*** Opening of Extracted data ***

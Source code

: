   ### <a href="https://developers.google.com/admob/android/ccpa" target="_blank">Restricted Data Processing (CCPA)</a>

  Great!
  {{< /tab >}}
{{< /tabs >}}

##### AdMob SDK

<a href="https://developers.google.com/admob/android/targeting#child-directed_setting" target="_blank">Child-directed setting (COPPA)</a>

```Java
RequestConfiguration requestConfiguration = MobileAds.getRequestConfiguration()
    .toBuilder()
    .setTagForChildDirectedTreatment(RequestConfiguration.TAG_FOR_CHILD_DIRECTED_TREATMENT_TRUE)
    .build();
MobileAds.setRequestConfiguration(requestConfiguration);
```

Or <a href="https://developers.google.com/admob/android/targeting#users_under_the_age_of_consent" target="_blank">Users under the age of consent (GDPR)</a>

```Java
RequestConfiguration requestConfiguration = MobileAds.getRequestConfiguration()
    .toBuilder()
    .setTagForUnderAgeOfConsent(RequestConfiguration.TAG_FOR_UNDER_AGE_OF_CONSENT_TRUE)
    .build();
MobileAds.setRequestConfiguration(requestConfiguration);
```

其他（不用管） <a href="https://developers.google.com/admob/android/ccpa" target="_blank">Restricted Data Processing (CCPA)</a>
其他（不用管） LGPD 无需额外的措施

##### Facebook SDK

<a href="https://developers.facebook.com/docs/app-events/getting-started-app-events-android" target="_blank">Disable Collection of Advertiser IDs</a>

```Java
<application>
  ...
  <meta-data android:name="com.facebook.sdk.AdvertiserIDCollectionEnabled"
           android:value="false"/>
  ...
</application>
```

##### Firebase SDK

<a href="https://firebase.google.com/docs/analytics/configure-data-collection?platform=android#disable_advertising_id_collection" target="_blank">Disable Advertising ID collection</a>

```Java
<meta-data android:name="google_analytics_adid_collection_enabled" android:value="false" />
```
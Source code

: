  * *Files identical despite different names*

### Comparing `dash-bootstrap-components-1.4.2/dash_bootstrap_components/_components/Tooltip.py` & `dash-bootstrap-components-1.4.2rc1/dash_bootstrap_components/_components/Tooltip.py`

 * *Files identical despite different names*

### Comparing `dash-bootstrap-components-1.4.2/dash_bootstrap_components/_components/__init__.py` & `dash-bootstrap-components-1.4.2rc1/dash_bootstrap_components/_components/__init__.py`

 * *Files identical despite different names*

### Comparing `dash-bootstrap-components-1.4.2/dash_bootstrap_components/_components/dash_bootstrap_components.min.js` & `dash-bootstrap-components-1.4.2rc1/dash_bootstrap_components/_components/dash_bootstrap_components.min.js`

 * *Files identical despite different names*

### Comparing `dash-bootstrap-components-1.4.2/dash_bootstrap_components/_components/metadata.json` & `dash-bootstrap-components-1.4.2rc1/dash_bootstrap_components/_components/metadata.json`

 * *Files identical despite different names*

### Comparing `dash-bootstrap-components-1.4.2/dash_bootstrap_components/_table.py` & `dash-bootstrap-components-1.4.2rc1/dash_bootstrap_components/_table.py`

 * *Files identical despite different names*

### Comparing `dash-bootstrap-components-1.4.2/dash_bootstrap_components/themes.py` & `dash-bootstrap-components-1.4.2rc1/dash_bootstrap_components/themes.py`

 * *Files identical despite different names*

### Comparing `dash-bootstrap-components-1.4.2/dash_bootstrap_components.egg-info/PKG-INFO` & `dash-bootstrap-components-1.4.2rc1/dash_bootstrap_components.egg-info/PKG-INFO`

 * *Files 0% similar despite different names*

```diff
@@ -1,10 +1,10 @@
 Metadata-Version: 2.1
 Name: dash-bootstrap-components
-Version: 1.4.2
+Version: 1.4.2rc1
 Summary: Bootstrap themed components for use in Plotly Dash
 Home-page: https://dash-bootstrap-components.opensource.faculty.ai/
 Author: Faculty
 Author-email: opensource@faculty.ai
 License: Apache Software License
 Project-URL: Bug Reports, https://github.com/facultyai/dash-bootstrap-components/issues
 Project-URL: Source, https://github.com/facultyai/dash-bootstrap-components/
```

*** Close of Extracted data ***

Your goal » Scan the records above for the word "developers". Show each line in which it appears.

Expected answer »
:   ### <a href="https://developers.google.com/admob/android/ccpa" target="_blank">Restricted Data Processing (CCPA)</a>
<a href="https://developers.google.com/admob/android/targeting#child-directed_setting" target="_blank">Child-directed setting (COPPA)</a>
Or <a href="https://developers.google.com/admob/android/targeting#users_under_the_age_of_consent" target="_blank">Users under the age of consent (GDPR)</a>
其他（不用管） <a href="https://developers.google.com/admob/android/ccpa" target="_blank">Restricted Data Processing (CCPA)</a>
<a href="https://developers.facebook.com/docs/app-events/getting-started-app-events-android" target="_blank">Disable Collection of Advertiser IDs</a>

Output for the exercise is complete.